Seine analytische Schärfe und sein umfangreiches Hintergrundwissen setzt Roy effektiv dazu ein, um das Weltbild der in Frankreich besonders stark vertretenen linken Intellektuellen mit Blick auf den Dschihadismus zu demontieren.
Olivier Roy hat sich mit seinem jüngsten Buch „Ihr liebt das Leben, wir lieben den Tod“ kein ganz leichtes Ziel gesetzt, denn er möchte in die Debatte um islamischen Terrorismus die These einbringen, dass dieser weder als Reaktion auf westliche Politik, noch als reines Ergebnis einer religiösen Radikalisierung des Islam zu deuten ist. Als neues und herausstechendes Merkmal relativ junger Terrorgruppen wie Al Qaida oder dem IS sieht Roy dagegen deren Fixierung auf den Tod ihrer Soldaten und Attentäter, welcher nicht nur billigend in Kauf genommen, sondern sogar angestrebt wird.

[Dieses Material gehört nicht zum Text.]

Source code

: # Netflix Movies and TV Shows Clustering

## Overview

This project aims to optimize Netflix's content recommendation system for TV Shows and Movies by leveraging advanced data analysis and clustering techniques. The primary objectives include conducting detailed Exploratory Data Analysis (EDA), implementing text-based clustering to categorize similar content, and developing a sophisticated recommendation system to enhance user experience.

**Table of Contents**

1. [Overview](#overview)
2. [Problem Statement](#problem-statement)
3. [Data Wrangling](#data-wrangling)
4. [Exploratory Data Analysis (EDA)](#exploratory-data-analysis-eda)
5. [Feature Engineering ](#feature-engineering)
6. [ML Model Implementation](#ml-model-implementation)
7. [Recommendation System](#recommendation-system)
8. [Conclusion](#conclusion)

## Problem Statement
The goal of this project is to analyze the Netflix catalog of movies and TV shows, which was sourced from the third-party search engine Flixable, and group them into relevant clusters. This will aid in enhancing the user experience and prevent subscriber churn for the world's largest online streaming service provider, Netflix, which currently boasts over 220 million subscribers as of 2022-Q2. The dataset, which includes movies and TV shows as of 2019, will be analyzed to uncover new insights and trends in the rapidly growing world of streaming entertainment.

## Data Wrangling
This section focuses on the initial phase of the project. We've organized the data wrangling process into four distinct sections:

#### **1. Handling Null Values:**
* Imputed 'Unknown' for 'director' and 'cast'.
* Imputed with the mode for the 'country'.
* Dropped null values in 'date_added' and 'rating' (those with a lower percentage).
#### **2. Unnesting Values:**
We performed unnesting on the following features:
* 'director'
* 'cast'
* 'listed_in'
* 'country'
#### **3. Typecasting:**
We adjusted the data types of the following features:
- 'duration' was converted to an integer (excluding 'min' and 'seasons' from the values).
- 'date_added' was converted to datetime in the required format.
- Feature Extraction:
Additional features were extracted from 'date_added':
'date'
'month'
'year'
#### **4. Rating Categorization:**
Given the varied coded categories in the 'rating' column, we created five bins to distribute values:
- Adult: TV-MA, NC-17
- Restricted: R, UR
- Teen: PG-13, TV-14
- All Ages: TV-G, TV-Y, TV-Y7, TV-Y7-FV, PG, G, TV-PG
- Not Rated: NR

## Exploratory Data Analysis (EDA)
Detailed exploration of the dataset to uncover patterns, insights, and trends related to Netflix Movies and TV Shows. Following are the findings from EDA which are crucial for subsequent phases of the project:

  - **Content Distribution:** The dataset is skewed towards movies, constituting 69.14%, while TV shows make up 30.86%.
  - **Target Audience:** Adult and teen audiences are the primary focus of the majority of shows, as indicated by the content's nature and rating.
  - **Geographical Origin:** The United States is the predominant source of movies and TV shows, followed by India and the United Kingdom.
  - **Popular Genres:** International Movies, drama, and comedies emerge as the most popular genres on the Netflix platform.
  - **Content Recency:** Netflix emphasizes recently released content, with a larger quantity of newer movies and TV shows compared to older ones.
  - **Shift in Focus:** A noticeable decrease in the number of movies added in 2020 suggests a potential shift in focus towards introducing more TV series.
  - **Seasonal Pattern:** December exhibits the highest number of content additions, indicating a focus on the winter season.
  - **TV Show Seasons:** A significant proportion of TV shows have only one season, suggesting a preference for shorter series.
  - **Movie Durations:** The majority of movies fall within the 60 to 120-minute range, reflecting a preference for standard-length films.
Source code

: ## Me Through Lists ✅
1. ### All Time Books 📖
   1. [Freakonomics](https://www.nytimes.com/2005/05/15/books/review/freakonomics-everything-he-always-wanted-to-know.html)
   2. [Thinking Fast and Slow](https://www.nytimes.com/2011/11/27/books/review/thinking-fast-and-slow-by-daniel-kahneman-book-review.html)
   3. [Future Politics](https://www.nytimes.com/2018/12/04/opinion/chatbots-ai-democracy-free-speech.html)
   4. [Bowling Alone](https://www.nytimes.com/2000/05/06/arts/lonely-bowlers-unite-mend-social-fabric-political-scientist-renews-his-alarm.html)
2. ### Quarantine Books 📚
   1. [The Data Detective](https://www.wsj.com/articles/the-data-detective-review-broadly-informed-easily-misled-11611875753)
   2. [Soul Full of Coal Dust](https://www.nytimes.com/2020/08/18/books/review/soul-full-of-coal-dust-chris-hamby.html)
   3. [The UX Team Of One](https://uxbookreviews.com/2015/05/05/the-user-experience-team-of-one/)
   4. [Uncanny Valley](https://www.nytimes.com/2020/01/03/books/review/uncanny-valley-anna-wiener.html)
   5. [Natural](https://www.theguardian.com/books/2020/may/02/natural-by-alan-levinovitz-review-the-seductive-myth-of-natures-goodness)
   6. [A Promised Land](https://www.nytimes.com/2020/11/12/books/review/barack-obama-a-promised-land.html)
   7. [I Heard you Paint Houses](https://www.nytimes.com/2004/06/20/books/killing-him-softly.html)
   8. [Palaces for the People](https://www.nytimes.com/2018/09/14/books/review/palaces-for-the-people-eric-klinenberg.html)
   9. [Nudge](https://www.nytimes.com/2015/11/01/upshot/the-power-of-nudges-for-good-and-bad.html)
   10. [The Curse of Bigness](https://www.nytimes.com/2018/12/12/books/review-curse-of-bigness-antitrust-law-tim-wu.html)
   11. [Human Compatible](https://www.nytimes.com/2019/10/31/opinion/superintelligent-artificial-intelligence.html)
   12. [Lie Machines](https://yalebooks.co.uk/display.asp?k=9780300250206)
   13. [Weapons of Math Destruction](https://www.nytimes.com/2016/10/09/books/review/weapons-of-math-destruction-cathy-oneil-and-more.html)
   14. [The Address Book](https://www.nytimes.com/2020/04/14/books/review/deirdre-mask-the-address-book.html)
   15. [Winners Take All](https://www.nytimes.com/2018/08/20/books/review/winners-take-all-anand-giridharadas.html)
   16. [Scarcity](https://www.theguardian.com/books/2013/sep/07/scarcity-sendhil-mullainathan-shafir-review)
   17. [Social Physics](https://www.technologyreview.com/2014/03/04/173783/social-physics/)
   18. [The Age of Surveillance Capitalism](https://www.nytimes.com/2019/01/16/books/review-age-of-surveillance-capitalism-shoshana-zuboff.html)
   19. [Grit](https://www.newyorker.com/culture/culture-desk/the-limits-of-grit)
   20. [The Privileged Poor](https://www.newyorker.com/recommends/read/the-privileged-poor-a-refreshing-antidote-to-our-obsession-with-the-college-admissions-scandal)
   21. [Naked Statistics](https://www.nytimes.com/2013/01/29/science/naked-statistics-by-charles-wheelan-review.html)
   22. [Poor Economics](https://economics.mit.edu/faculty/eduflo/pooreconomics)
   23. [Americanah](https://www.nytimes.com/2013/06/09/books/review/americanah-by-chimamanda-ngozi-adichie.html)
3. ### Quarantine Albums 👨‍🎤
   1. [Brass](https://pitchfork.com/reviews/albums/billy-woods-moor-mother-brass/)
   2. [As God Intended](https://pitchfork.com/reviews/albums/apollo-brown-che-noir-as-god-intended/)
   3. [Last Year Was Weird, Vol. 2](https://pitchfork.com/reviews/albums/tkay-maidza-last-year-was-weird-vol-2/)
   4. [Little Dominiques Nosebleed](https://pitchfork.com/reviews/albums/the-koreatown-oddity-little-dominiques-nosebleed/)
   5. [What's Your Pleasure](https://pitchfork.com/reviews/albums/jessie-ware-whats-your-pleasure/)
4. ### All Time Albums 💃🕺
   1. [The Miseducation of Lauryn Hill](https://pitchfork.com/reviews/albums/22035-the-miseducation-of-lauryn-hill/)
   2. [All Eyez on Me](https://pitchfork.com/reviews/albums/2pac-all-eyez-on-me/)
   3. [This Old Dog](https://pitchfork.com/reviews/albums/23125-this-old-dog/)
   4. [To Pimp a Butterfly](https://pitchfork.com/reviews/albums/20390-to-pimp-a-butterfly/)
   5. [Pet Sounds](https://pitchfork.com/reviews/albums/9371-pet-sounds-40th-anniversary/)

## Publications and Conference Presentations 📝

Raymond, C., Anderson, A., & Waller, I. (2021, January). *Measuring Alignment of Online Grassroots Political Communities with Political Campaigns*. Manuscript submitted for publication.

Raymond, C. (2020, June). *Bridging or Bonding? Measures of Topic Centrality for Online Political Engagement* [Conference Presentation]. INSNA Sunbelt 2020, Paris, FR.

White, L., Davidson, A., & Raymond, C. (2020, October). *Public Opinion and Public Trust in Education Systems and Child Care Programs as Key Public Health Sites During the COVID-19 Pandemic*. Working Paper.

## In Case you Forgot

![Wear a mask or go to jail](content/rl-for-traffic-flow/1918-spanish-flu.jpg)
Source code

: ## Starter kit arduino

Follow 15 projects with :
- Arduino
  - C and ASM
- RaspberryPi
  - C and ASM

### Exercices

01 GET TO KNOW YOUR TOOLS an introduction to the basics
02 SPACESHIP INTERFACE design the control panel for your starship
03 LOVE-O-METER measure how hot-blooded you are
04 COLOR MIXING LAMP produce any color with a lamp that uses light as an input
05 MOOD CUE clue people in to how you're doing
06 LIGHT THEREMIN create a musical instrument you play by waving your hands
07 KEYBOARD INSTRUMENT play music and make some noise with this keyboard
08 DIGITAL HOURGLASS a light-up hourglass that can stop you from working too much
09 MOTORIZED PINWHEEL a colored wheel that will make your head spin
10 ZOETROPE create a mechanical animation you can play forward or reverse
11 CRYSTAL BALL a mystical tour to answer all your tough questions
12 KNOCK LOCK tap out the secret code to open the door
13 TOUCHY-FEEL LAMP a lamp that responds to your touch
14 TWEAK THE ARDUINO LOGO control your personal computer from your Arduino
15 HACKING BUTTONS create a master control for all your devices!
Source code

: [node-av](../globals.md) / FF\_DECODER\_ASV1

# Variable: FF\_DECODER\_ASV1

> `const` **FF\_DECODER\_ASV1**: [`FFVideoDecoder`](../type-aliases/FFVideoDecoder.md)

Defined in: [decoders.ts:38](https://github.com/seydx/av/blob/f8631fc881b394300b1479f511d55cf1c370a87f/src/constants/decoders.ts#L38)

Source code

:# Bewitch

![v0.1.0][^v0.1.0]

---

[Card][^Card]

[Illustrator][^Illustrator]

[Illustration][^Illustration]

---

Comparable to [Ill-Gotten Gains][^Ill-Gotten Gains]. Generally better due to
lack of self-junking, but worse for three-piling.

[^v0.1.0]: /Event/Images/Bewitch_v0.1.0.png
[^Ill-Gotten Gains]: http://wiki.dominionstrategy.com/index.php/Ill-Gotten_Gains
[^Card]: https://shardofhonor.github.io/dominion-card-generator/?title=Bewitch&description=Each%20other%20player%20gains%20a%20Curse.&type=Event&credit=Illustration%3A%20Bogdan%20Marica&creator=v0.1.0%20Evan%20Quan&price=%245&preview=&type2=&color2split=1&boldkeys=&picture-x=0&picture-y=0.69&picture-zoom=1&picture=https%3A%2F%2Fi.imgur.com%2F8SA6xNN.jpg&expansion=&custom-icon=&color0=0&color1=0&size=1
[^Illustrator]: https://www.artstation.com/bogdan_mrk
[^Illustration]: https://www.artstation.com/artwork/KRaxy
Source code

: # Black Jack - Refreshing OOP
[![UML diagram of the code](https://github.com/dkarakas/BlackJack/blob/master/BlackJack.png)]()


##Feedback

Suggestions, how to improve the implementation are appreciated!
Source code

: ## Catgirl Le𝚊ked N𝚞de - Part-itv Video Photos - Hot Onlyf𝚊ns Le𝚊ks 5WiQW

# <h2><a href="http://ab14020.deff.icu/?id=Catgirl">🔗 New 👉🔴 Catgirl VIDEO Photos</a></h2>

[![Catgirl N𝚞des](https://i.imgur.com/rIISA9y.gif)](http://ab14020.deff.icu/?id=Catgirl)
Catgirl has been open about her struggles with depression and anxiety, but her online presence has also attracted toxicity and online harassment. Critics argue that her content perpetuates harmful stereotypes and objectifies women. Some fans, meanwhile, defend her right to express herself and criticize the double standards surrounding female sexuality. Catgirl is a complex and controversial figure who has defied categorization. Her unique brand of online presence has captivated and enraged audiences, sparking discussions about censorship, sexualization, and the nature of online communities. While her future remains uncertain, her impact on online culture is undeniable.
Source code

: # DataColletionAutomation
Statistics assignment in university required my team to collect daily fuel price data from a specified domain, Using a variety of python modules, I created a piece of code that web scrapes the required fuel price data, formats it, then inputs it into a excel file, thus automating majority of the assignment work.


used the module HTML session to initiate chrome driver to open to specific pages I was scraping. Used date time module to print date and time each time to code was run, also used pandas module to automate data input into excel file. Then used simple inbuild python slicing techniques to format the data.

An Roys Ausführungen begeistern zunächst seine analytische Schärfe und sein umfangreiches, über Jahrzehnte akkumuliertes Hintergrundwissen. Beide setzt er effektiv dazu ein, um das Weltbild der in Frankreich besonders stark vertretenen linken Intellektuellen mit Blick auf den Dschihadismus zu demontieren. So weist Roy nicht nur auf die logischen Schwächen in den bekannten Argumentationen zur Alleinschuld des kapitalistischen Westens am Chaos der islamischen Welt hin, sondern kann sich auch auf die (fehlende) Evidenz zu diesen Thesen stützen.
In der Tat lassen die von Roy analysierten Biographien der zu Dschihadisten Gewordenen in der Mehrheit der Fälle nicht auf eine vor der Radikalisierung vorhandene religiöse Sozialisierung schließen. Viel öfter finden sich dagegen Klein- und Drogenkriminelle sowie Alkohol und Promiskuität gegenüber nicht abgeneigte Individuen darunter, die an einem Punkt in ihren jungen Leben einen radikalen Bruch mit ihrer eigenen Biographie, dem Elternhaus und der Gesellschaft als Ganzes vollziehen.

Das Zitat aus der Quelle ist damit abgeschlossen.